Actuaries Buck Consultants have disagreed with the dramatic rise in state pension age proposed by the Institute of Economic Affairs, saying changes must be balanced to protect those close to retirement.
The free market think-tank last week published a paper suggesting that the UK should accelerate the introduction of a later retirement age, increasing it by two months every quarter from November 2018. This would mean that the state pension age would reach 68 by as early as 2023.
But Buck Consultants challenged this recommendation, arguing that all individuals caught by this proposal would have less than 10 years to reach what they believed was the age at which they would collect their state pension.
Fraser Smart, Buck's managing director, said: 'Whilst a long-term increase in the age at which state pension becomes payable is seen as politically acceptable these days, and proposed rises have not proved a vote loser so far, any increases must be balanced by the need to protect those who are close to retirement and don't have the time (even if they have the money) to readjust their retirement plans to allow for losing the state pension for a considerable extra period of time.'
According to the IEA's proposal, affected individuals would have to work for an extra three months to get one month closer to their state old age pension. The think-tank called for opportunities and incentives to be developed to allow people to continue some form of paid work into old age.
But Smart noted that the UK is one of the least generous state pension systems in western Europe.
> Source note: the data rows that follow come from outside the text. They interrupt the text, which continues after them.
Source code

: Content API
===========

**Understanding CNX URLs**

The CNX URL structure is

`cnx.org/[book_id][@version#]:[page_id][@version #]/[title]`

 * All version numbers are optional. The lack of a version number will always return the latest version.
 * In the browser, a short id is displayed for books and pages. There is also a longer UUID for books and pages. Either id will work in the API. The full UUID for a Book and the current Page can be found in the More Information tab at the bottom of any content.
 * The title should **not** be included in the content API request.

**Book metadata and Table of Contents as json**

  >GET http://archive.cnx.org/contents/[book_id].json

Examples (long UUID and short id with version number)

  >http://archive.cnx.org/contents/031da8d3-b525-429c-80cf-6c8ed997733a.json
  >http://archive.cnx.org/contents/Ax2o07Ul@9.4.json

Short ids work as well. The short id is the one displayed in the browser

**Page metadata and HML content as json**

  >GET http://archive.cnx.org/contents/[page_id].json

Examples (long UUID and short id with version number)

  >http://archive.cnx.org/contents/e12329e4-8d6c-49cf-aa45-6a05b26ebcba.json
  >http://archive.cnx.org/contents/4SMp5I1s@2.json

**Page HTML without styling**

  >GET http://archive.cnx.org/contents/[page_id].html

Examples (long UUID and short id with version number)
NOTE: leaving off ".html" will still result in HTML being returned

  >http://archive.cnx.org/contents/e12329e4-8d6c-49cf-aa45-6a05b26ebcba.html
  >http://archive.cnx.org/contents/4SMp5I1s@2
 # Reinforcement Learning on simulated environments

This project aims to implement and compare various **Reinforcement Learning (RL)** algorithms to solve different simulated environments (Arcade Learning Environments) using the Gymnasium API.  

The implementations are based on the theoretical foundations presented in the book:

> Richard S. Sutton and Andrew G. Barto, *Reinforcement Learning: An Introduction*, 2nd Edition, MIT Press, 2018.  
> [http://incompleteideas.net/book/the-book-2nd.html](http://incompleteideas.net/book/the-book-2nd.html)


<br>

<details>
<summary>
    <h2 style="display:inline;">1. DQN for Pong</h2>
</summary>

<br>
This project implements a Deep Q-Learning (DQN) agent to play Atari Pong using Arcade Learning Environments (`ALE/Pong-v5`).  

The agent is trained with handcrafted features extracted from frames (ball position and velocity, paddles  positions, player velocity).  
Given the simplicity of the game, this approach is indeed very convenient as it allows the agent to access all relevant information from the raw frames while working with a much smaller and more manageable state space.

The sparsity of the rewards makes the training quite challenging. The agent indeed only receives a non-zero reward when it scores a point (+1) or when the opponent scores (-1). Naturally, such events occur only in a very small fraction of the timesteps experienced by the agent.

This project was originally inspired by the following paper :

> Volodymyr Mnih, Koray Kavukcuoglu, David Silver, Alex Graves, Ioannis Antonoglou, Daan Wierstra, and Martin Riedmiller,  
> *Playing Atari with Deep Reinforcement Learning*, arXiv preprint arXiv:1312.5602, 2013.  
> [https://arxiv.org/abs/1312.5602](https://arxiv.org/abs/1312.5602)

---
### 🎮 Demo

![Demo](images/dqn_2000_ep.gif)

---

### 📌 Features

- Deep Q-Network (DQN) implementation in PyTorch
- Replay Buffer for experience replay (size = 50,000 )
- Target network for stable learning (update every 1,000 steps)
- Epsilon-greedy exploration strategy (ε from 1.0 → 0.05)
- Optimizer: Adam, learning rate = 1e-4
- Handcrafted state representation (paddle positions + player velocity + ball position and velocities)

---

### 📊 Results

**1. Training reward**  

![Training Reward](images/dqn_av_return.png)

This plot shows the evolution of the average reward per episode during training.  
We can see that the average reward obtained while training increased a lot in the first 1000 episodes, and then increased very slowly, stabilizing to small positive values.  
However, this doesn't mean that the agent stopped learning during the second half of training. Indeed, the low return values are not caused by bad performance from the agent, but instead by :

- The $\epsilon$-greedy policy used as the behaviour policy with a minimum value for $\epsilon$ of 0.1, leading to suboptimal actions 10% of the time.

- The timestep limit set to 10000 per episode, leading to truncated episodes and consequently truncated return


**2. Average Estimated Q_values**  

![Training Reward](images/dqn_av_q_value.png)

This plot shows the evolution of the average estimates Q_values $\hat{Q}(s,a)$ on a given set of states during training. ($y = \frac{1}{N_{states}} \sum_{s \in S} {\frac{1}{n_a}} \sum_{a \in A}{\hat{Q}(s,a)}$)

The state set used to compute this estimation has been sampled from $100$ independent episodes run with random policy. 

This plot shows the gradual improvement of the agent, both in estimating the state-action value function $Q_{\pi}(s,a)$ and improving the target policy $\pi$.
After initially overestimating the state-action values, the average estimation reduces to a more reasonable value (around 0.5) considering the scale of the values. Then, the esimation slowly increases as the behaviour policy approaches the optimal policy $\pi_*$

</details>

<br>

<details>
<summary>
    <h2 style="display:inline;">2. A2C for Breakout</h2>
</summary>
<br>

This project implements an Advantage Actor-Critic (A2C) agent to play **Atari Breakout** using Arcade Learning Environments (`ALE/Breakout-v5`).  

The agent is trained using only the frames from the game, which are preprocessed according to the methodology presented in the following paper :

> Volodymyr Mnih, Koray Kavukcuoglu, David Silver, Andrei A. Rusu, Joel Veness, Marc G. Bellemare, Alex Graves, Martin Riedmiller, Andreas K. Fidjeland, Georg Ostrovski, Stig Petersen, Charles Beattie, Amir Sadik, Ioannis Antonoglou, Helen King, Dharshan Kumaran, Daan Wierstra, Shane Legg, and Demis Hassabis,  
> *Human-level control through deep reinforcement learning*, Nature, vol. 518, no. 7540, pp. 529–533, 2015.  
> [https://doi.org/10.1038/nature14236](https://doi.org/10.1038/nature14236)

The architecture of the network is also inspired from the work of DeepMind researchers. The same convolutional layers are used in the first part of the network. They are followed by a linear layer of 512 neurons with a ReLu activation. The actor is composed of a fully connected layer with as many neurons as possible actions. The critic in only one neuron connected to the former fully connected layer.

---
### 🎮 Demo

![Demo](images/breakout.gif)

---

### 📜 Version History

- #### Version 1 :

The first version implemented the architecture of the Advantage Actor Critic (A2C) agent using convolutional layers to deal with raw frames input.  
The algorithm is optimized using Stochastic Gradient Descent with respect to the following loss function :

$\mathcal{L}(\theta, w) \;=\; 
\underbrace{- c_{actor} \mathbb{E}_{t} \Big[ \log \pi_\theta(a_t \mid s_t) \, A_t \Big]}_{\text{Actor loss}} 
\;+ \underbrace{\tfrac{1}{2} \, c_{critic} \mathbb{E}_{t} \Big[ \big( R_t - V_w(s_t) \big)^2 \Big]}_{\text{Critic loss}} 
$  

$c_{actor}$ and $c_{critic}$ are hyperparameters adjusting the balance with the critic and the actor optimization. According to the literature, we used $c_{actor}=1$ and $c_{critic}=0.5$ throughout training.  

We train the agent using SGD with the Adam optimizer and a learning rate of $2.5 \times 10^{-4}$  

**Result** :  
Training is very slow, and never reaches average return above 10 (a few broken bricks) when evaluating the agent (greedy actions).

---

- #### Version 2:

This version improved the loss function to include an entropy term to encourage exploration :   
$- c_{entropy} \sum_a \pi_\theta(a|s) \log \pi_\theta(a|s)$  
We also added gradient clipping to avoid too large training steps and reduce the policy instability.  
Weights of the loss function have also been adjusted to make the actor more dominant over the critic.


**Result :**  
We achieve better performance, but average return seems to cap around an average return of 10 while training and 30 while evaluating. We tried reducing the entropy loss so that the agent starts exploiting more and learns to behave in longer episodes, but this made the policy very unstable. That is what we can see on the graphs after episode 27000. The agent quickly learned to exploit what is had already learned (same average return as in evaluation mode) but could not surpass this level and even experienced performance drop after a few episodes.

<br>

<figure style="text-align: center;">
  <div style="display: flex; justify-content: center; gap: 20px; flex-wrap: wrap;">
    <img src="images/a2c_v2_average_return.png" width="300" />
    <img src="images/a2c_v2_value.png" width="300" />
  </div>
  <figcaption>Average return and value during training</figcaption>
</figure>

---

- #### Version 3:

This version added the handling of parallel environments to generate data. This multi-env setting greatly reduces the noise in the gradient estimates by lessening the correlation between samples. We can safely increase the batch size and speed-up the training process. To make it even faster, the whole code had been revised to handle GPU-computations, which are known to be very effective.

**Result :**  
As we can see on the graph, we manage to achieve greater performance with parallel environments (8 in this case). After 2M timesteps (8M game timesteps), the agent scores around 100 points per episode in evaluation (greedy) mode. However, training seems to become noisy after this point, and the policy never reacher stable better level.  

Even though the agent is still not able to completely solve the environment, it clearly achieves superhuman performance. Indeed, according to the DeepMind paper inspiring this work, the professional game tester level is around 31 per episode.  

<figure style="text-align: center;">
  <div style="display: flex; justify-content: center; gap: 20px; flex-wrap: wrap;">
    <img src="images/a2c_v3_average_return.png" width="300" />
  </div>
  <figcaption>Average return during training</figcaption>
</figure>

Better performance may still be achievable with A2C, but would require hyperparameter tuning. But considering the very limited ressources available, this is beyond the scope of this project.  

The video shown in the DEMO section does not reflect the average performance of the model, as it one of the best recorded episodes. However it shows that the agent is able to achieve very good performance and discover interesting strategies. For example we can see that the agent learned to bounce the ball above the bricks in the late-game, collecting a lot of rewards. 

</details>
He said for many people the arrival of their state pension was not an incentive to leave work.
'It's that they cannot afford to retire until they get the state pension,' he said.
He added that postponing the already 'ungenerous' state pension for a number of extra years would force those close to retirement age to remain in employment longer against their will.
'This is just not on for those too close to retirement to make significant changes to their pension savings now'.